O marketing político recomenda não exagerar nas promessas, porque o eleitor não é bobo. Os cidadãos mais conscientes sabem, por exemplo, que o papel do vereador é limitado por força da legislação, embora complexo para os que efetivamente desejam ir a fundo em questões relevantes, muito além das trivialidades.

Os ocupantes do Legislativo estão impedidos de legislar sobre matéria financeira. Isso quer dizer que não podem apresentar projetos que impliquem gastos para o Executivo.
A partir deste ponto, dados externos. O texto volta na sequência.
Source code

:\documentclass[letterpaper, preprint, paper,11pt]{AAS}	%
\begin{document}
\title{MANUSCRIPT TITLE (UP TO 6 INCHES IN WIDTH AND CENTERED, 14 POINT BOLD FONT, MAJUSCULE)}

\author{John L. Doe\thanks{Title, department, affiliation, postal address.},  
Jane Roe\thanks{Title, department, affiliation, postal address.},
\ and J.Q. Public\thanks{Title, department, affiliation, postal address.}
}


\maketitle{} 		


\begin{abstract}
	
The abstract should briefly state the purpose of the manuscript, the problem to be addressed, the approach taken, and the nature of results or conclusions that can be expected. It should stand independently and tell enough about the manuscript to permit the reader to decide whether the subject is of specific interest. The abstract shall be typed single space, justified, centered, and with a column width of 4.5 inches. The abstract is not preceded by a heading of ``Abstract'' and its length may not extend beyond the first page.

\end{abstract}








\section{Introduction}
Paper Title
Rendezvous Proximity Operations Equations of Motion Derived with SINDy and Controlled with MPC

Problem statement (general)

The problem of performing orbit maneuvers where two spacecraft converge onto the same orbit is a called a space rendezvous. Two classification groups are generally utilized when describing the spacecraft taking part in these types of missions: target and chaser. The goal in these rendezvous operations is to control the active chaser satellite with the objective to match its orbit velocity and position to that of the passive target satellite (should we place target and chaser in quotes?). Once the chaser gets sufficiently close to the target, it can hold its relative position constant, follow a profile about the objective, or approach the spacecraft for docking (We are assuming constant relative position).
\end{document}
Embora isso seja uma verdade, o parlamentar municipal não está dispensado de fazer bons projetos, fiscalizar os poderes, analisar contas, ouvir os moradores e representá-los nas sessões, criar leis necessárias e depois exigir sua aplicação, entre outras prerrogativas.

Para fazer jus à integralidade do subsídio mensal, o vereador participa das sessões plenárias. Mas não pense que fica só nisso. O compromisso com o mandato é diário, e nas pequenas cidades eles são procurados – e encontrados – a todo instante para alguma demanda. É preciso estar preparado para cobranças e para driblar eventuais solicitações descabidas.

Se o tapinha nas costas, o abraço e o aperto de mão são autênticos ou parte de uma encenação, cabe ao eleitor identificar. Porém, mais importante que isso é votar em quem tem histórico de honestidade na vida privada, faz alguma coisa boa mesmo não investido em cargo público ou, no caso de quem pleiteia a reeleição, ter demonstrado ética e compromisso com o dinheiro público.